Being PeaZip programmed as frontend/backend application, missing or unwanted backend binaries can be omitted, at the cost of losing the ability of handling supported formats; for the same reason, backend binaries can be freely replaced with 64 bit counterparts or with updated versions (which will work fine as long as they follow the same syntax).
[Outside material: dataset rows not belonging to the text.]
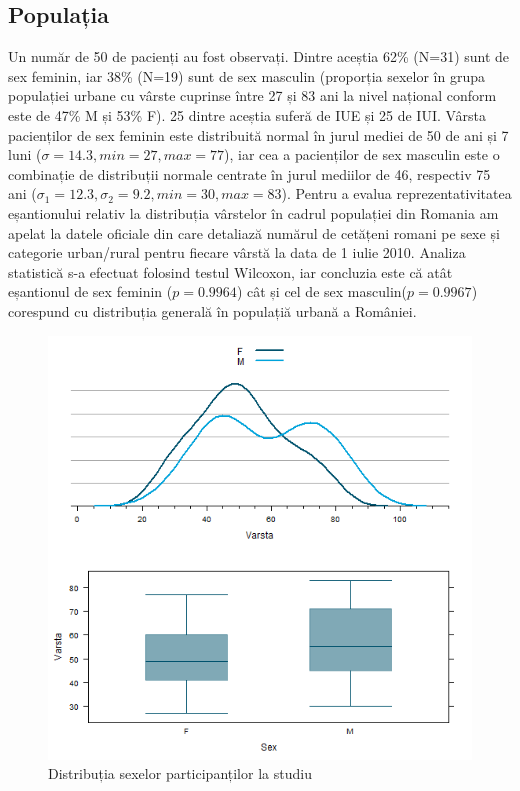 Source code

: \documentclass[12pt,draft]{article}
\begin{document}
\subsection{Populația}
 \label{rezPop}
  Un număr de 50 de pacienți au fost observați. Dintre aceștia 62\% (N=31) sunt de sex feminin, iar 38\% (N=19) sunt de sex masculin (proporția sexelor în grupa populației urbane cu vârste cuprinse între 27 și 83 ani la nivel național conform \citep{insee2011} este de 47\% M și 53\% F). 25 dintre aceștia suferă de \ac{IUE} și 25 de \ac{IUI}.
  Vârsta pacienților de sex feminin este distribuită normal în jurul mediei de 50 de ani și 7 luni ($\sigma=14.3,min=27,max=77$), iar cea a pacienților de sex masculin este o combinație de distribuții normale centrate în jurul mediilor de 46,  respectiv 75 ani ($\sigma_{1}=12.3 , \sigma_{2}=9.2,min=30,max=83$).
  Pentru a evalua reprezentativitatea eșantionului relativ la distribuția vârstelor în cadrul populației din Romania am apelat la datele oficiale din \citep{insee2011} care detaliază numărul de cetățeni romani pe sexe și categorie urban/rural pentru fiecare vârstă la data de 1 iulie 2010. 
  Analiza statistică s-a efectuat folosind testul Wilcoxon, iar concluzia este că atât eșantionul de sex feminin ($p=0.9964$) cât și cel de sex masculin($p=0.9967$) corespund cu distribuția generală în populațiă urbană a României.
  \begin{figure}[H]
   \centering
   \includegraphics[width=0.8\linewidth]{incoVarstaSex}
   \caption{Distribuția sexelor participanților la studiu}
   \label{fig:Distributia sexelor participantilor la studiu}
  \end{figure}
\end{document}
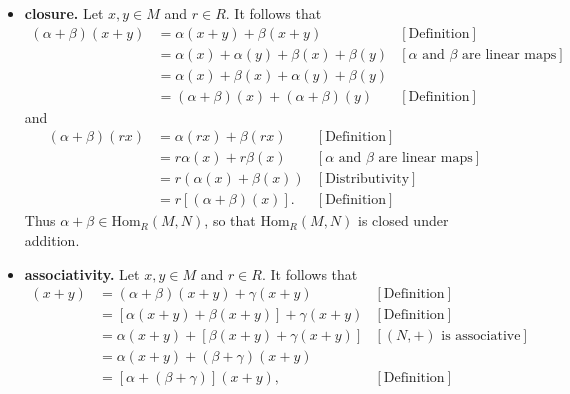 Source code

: \documentclass[9pt]{article}
\begin{document}
\begin{enumerate}
      \begin{itemize}
         \item \textbf{closure.} Let $x, y \in M$ and $r \in R$. It follows that
               \begin{align*}
                  (\alpha + \beta)(x + y) &= \alpha(x + y) + \beta(x + y)
                     &[\text{Definition}] \\
                     &= \alpha(x) + \alpha(y) + \beta(x) + \beta(y)
                        &[\alpha \text{ and } \beta \text{ are linear maps}] \\
                     &= \alpha(x) + \beta(x) + \alpha(y) + \beta(y) \\
                     &= (\alpha+\beta)(x) + (\alpha+\beta)(y)
                        &[\text{Definition}] 
               \end{align*}
               and
               \begin{align*}
                  (\alpha + \beta)(rx) &= \alpha(rx) + \beta(rx)
                     &[\text{Definition}] \\
                     &= r\alpha(x) + r\beta(x)
                        &[\alpha \text{ and } \beta \text{ are linear maps}] \\
                     &= r(\alpha(x) + \beta(x)) &[\text{Distributivity}] \\
                     &= r[(\alpha+\beta)(x)]. &[\text{Definition}] 
               \end{align*}
               Thus $\alpha+\beta \in \text{Hom}_R(M, N)$, so that
               $\text{Hom}_R(M, N)$ is closed under addition.
         \item \textbf{associativity.} Let $x, y \in M$ and $r \in R$. It
               follows that
               \begin{align*}
                  [(\alpha + \beta) + \gamma](x + y) &=
                     (\alpha+\beta)(x + y) + \gamma(x + y)
                     &[\text{Definition}] \\
                     &= [\alpha(x + y) + \beta(x + y)] + \gamma(x + y)
                        &[\text{Definition}] \\
                     &= \alpha(x + y) + [\beta(x + y) + \gamma(x + y)]
                        &[(N, +) \text{ is associative}] \\
                     &= \alpha(x + y) + (\beta+\gamma)(x + y) \\
                     &= [\alpha + (\beta + \gamma)](x+y), &[\text{Definition}]

\end{align*}
\end{itemize}
\end{enumerate}
\end{document}
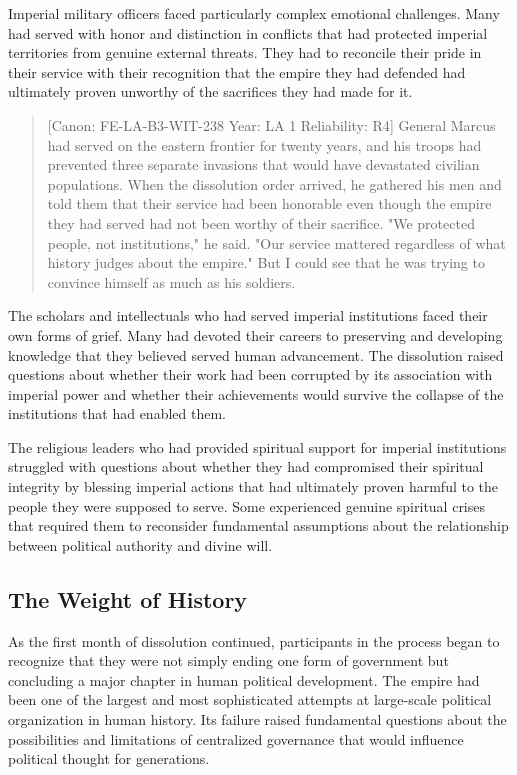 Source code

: Imperial military officers faced particularly complex emotional
challenges. Many had served with honor and distinction in conflicts that
had protected imperial territories from genuine external threats. They
had to reconcile their pride in their service with their recognition
that the empire they had defended had ultimately proven unworthy of the
sacrifices they had made for it.

\begin{quote}
{[}Canon: FE-LA-B3-WIT-238 \textbar{} Year: LA 1 \textbar{} Reliability:
R4{]} General Marcus had served on the eastern frontier for twenty
years, and his troops had prevented three separate invasions that would
have devastated civilian populations. When the dissolution order
arrived, he gathered his men and told them that their service had been
honorable even though the empire they had served had not been worthy of
their sacrifice. "We protected people, not institutions," he said. "Our
service mattered regardless of what history judges about the empire."
But I could see that he was trying to convince himself as much as his
soldiers.
\end{quote}

The scholars and intellectuals who had served imperial institutions
faced their own forms of grief. Many had devoted their careers to
preserving and developing knowledge that they believed served human
advancement. The dissolution raised questions about whether their work
had been corrupted by its association with imperial power and whether
their achievements would survive the collapse of the institutions that
had enabled them.

The religious leaders who had provided spiritual support for imperial
institutions struggled with questions about whether they had compromised
their spiritual integrity by blessing imperial actions that had
ultimately proven harmful to the people they were supposed to serve.
Some experienced genuine spiritual crises that required them to
reconsider fundamental assumptions about the relationship between
political authority and divine will.

\subsection{The Weight of History}\label{the-weight-of-history}

As the first month of dissolution continued, participants in the process
began to recognize that they were not simply ending one form of
government but concluding a major chapter in human political
development. The empire had been one of the largest and most
sophisticated attempts at large-scale political organization in human
history. Its failure raised fundamental questions about the
possibilities and limitations of centralized governance that would
influence political thought for generations.

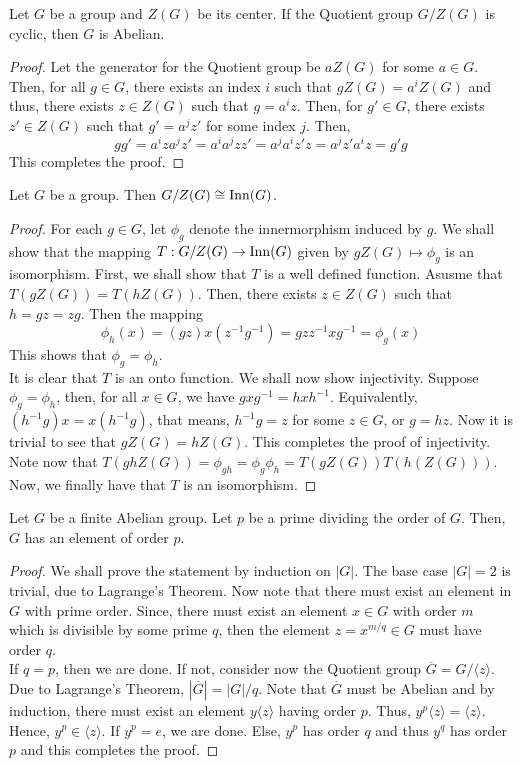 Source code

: \begin{theorem}[$G/Z$ Theorem]
	Let $G$ be a group and $Z(G)$ be its center. If the Quotient group $G/Z(G)$ is cyclic, then $G$ is Abelian.
\end{theorem}
\begin{proof}
	Let the generator for the Quotient group be $aZ(G)$ for some $a\in G$. Then, for all $g\in G$, there exists an index $i$ such that $gZ(G) = a^iZ(G)$ and thus, there exists $z\in Z(G)$ such that $g=a^iz$. Then, for $g'\in G$, there exists $z'\in Z(G)$ such that $g'=a^jz'$ for some index $j$. Then,
	$$
	gg' = a^iza^jz' = a^ia^jzz' = a^ja^iz'z = a^jz'a^iz = g'g
	$$
	This completes the proof.
\end{proof}

\begin{proposition}
	Let $G$ be a group. Then $G/Z(G)\cong\operatorname{Inn}(G)$.
\end{proposition}
\begin{proof}
	For each $g\in G$, let $\phi_g$ denote the innermorphism induced by $g$. We shall show that the mapping $T: G/Z(G)\to\operatorname{Inn}(G)$ given by $gZ(G)\mapsto\phi_g$ is an isomorphism. First, we shall show that $T$ is a well defined function. Asusme that $T(gZ(G)) = T(hZ(G))$. Then, there exists $z\in Z(G)$ such that $h = gz = zg$. Then the mapping 
	$$
	\phi_{h}(x) = (gz)x(z^{-1}g^{-1}) = gzz^{-1}xg^{-1} = \phi_{g}(x)
	$$
	This shows that $\phi_g=\phi_h$.\\
	It is clear that $T$ is an onto function. We shall now show injectivity. Suppose $\phi_g=\phi_h$, then, for all $x\in G$, we have $gxg^{-1} = hxh^{-1}$. Equivalently, $(h^{-1}g)x = x(h^{-1}g)$, that means, $h^{-1}g=z$ for some $z\in G$, or $g = hz$. Now it is trivial to see that $gZ(G)=hZ(G)$. This completes the proof of injectivity. Note now that $T(ghZ(G)) = \phi_{gh} = \phi_{g}\phi_{h} = T(gZ(G))T(h(Z(G)))$. Now, we finally have that $T$ is an isomorphism.
\end{proof}

\begin{theorem}
	Let $G$ be a finite Abelian group. Let $p$ be a prime dividing the order of $G$. Then, $G$ has an element of order $p$.
\end{theorem}
\begin{proof}
	We shall prove the statement by induction on $|G|$. The base case $|G|=2$ is trivial, due to Lagrange's Theorem. Now note that there must exist an element in $G$ with prime order. Since, there must exist an element $x\in G$ with order $m$ which is divisible by some prime $q$, then the element $z=x^{m/q}\in G$ must have order $q$.\\
	If $q=p$, then we are done. If not, consider now the Quotient group $\overline{G} = G/\langle z\rangle$. Due to Lagrange's Theorem, $|\overline{G}|=|G|/q$. Note that $\overline{G}$ must be Abelian and by induction, there must exist an element $y\langle z\rangle$ having order $p$. Thus, $y^p\langle z\rangle = \langle z\rangle$. Hence, $y^p\in\langle z\rangle$. If $y^p=e$, we are done. Else, $y^p$ has order $q$ and thus $y^q$ has order $p$ and this completes the proof.
\end{proof}

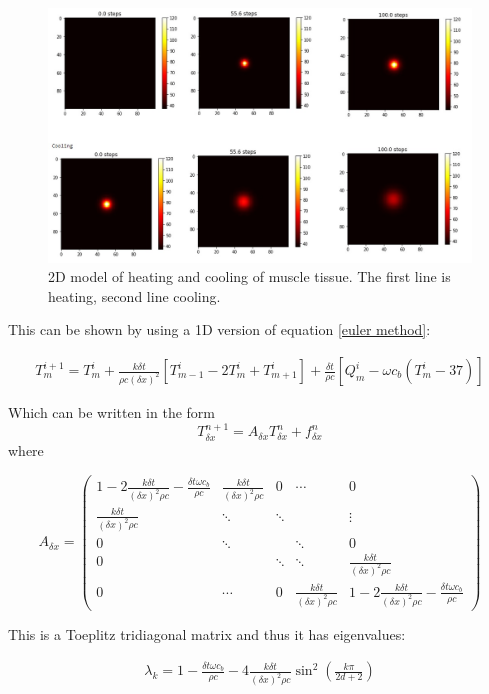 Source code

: \documentclass[11pt]{article} %
\begin{document}
\begin{figure}
	\centering
	\includegraphics[width=\linewidth]{"Report_images/2d_homogenous heating and cooling"}
	\caption{2D model of heating and cooling of muscle tissue. The first line is heating, second line cooling.}
	\label{fig:2dhomogenous-heating-and-cooling}
\end{figure}
This can be shown by using a  1D version of equation \ref{euler method}:

\begin{eqnarray}
T^{i+1}_m=T^i_m+\frac{k\delta t}{\rho c (\delta x)^2}[T^i_{m-1}-2T^i_m+T^i_{m+1}]+\frac{\delta t}{\rho c}[Q^i_m-\omega c_b (T^i_m-37)]
\end{eqnarray} 

Which can be written in the form $$ T_{\delta x}^{n+1}=A_{\delta x}T_{\delta x}^{n}+f_{\delta x}^{n} $$
where 

$$ A_{\delta x}= \left( \begin{array}{ccccc}
1- 2\frac{k \delta t}{(\delta x)^2 \rho c} -\frac{\delta t \omega c_b}{\rho c }& \frac{k \delta t}{(\delta x)^2 \rho c} & 0 &\cdots  &0  \\ 
\frac{k \delta t}{(\delta x)^2 \rho c}& \ddots  & \ddots  &  & \vdots \\ 
0& \ddots  &  & \ddots  & 0 \\ 
0&  & \ddots  & \ddots  & \frac{k \delta t}{(\delta x)^2 \rho c} \\ 
0& \cdots &  0&\frac{k \delta t}{(\delta x)^2 \rho c}  & 1- 2\frac{k \delta t}{(\delta x)^2 \rho c} -\frac{\delta t \omega c_b}{\rho c }
\end{array}  \right)  $$

This is a  Toeplitz tridiagonal matrix and thus it has eigenvalues:

\begin{eqnarray}
\lambda_k = 1-\frac{\delta t \omega c_b}{\rho c}-4\frac{k \delta t}{(\delta x)^2 \rho c}\sin^2\left( \frac{k\pi}{2d+2}\right) 
\end{eqnarray}
\end{document}
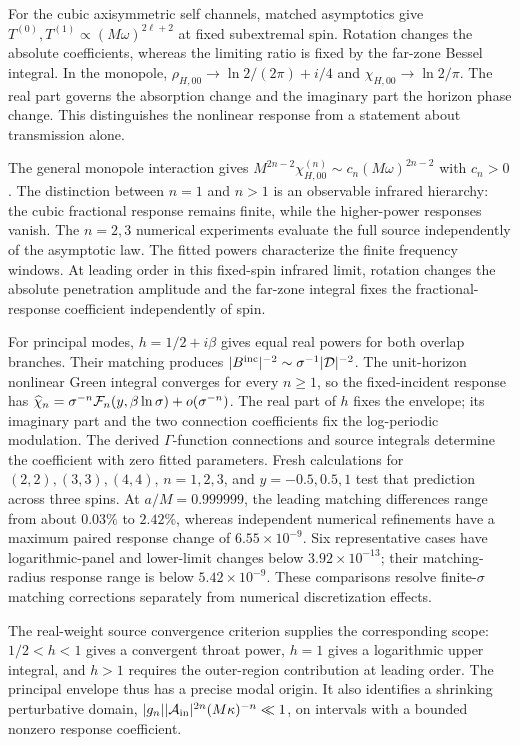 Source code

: \documentclass[aps,prd,twocolumn,10pt,nofootinbib,superscriptaddress,floatfix]{revtex4-2}
\begin{document}
For the cubic axisymmetric self channels, matched asymptotics give
$T^{(0)},T^{(1)}\propto(M\omega)^{2\ell+2}$ at fixed subextremal spin.
Rotation changes the absolute coefficients, whereas the limiting ratio
is fixed by the far-zone Bessel integral.  In the monopole,
$\rho_{H,00}\to\ln2/(2\pi)+i/4$ and
$\chi_{H,00}\to\ln2/\pi$.  The real part governs the absorption change and
the imaginary part the horizon phase change.  This distinguishes the
nonlinear response from a statement about transmission alone.

The general monopole interaction gives
$M^{2n-2}\chi_{H,00}^{(n)}\sim c_n(M\omega)^{2n-2}$ with $c_n>0$.
The distinction between $n=1$ and $n>1$ is an observable infrared hierarchy:
the cubic fractional response remains finite, while the higher-power
responses vanish.  The $n=2,3$ numerical experiments evaluate the full source
independently of the asymptotic law.  The fitted powers characterize the
finite frequency windows.  At leading order in this fixed-spin infrared
limit, rotation changes the absolute penetration amplitude and the far-zone
integral fixes the fractional-response coefficient independently of spin.

For principal modes, $h=1/2+i\beta$ gives equal real powers for both overlap
branches.  Their matching produces $|B^{\rm inc}|^{-2}\sim\sigma^{-1}
|{\cal D}|^{-2}$.  The unit-horizon nonlinear Green integral converges for
every $n\ge1$, so the fixed-incident response has
$\widehat\chi_n=\sigma^{-n}{\cal F}_n(y,\beta\ln\sigma)+o(\sigma^{-n})$.
The real part of $h$ fixes the envelope; its imaginary part and the two
connection coefficients fix the log-periodic modulation.  The derived
$\Gamma$-function connections and source integrals determine the coefficient
with zero fitted parameters.  Fresh calculations for $(2,2),(3,3),(4,4)$,
$n=1,2,3$, and $y=-0.5,0.5,1$ test that prediction across three spins.
At $a/M=0.999999$, the leading matching differences range from about
$0.03\%$ to $2.42\%$, whereas independent numerical refinements have a
maximum paired response change of $6.55\times10^{-9}$.
Six representative cases have logarithmic-panel and lower-limit changes
below $3.92\times10^{-13}$; their matching-radius response range is below
$5.42\times10^{-9}$.  These comparisons resolve finite-$\sigma$
matching corrections separately from numerical discretization effects.

The real-weight source convergence criterion supplies the corresponding
scope: $1/2<h<1$ gives a convergent throat power, $h=1$ gives a logarithmic
upper integral, and $h>1$ requires the outer-region contribution at leading
order.  The principal envelope thus has a precise modal origin.  It also
identifies a shrinking perturbative domain,
$|g_n||{\cal A}_{\rm in}|^{2n}(M\kappa)^{-n}\ll1$, on intervals with
a bounded nonzero response coefficient.
\end{document}
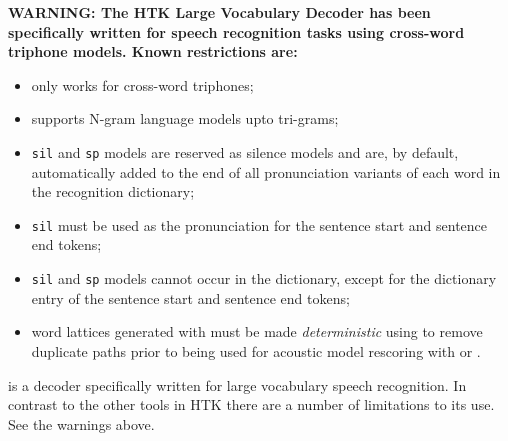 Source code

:
%
%
\newpage
{}

{\bf\large
WARNING: The HTK Large Vocabulary
Decoder  has
been specifically written for speech recognition tasks
using cross-word triphone models. Known restrictions are:
\begin{itemize}
\item only works for cross-word triphones;
\item supports N-gram language models upto tri-grams;
\item \texttt{sil} and \texttt{sp} models are reserved as silence
models and are, by default, automatically added to the end of all
pronunciation variants of each word in the recognition dictionary;
\item  \texttt{sil} must be used as the pronunciation for the sentence start
  and sentence end tokens;
\item \texttt{sil} and \texttt{sp} models cannot occur in the dictionary,
  except for the dictionary entry of the sentence start
  and sentence end tokens;
\item word lattices generated with  must be made {\em
deterministic} using  to remove duplicate paths
prior to being used for acoustic model rescoring
with  or .
\end{itemize}
}



 is a decoder specifically written for large vocabulary
speech recognition. In contrast to the other tools in HTK there are a number
of limitations to its use. See the warnings above.

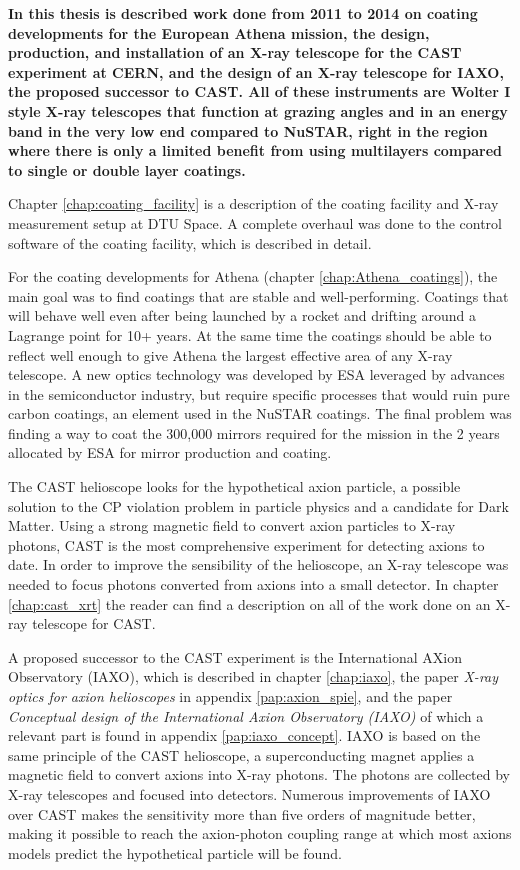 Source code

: {\bf In this thesis is described work done from 2011 to 2014 on coating developments for the European Athena mission, the design, production, and installation of an X-ray telescope for the CAST experiment at CERN, and the design of an X-ray telescope for IAXO, the proposed successor to CAST. All of these instruments are Wolter I style X-ray telescopes that function at grazing angles and in an energy band in the very low end compared to NuSTAR, right in the region where there is only a limited benefit from using multilayers compared to single or double layer coatings. }

Chapter \ref{chap:coating_facility} is a description of the coating facility and X-ray measurement setup at DTU Space. A complete overhaul was done to the control software of the coating facility, which is described in detail.

For the coating developments for Athena (chapter \ref{chap:Athena_coatings}), the main goal was to find coatings that are stable and well-performing. Coatings that will behave well even after being launched by a rocket and drifting around a Lagrange point for 10+ years. At the same time the coatings should be able to reflect well enough to give Athena the largest effective area of any X-ray telescope. A new optics technology was developed by ESA leveraged by advances in the semiconductor industry, but require specific processes that would ruin pure carbon coatings, an element used in the NuSTAR coatings. The final problem was finding a way to coat the 300,000 mirrors required for the mission in the 2 years allocated by ESA for mirror production and coating.

The CAST helioscope looks for the hypothetical axion particle, a possible solution to the CP violation problem in particle physics and a candidate for Dark Matter. Using a strong magnetic field to convert axion particles to X-ray photons, CAST is the most comprehensive experiment for detecting axions to date. In order to improve the sensibility of the helioscope, an X-ray telescope was needed to focus photons converted from axions into a small detector. In chapter \ref{chap:cast_xrt} the reader can find a description on all of the work done on an X-ray telescope for CAST.

A proposed successor to the CAST experiment is the International AXion Observatory (IAXO), which is described in chapter \ref{chap:iaxo}, the paper \emph{X-ray optics for axion helioscopes} in appendix \ref{pap:axion_spie}, and the paper \emph{Conceptual design of the International Axion Observatory (IAXO)} of which a relevant part is found in appendix \ref{pap:iaxo_concept}. IAXO is based on the same principle of the CAST helioscope, a superconducting magnet applies a magnetic field to convert axions into X-ray photons. The photons are collected by X-ray telescopes and focused into detectors. Numerous improvements of IAXO over CAST makes the sensitivity more than five orders of magnitude better, making it possible to reach the axion-photon coupling range at which most axions models predict the hypothetical particle will be found.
PeaZip code should be fairly easy to port on Delphi and other Pascal dialects; the underlying crypto libraryarchiver, developed and maintained by Wolfgang Ehrhardt, is explicitly written to be portable to most or all Pascal dialects, however due to some ASM parts some of its features may be x86 processor specific.
Some units of the crypto library uses ASM sections not fully compatible with 64 bit Lazarus/FPC compiler, but the library provides also pure Pascal replacement for those units in order to allow compilation in those environments.

PeaZip free archiver should run on all Windows and Linux systems, in case of problems please refer to information in Hints sections on Windows, Portable and Linux download pages.
The program is tested on:
  • Windows 98SE;
  • Windows 2000; Windows XP
  • Windows Vista; Windows 7 32 and 64 bit
  • various x86 and x86-64 Linux distributions with GTK2 or Qt, both for Gnome and KDE
PEA archive support in third parts software
To support Pea file format in your applications you may follow one of those ways:
  • use directly the executable Pea archiving utility (LGPL freeware) passing parameters through command line, as in PeaZip;
  • use Pea sourcecode as library to call Pea-related functions from your code (as in the demo application in "sources" package);
  • create a new implementation following the file format specifications, which are released under public domain and, as for what is known to the author, are free and unencumbered for any use.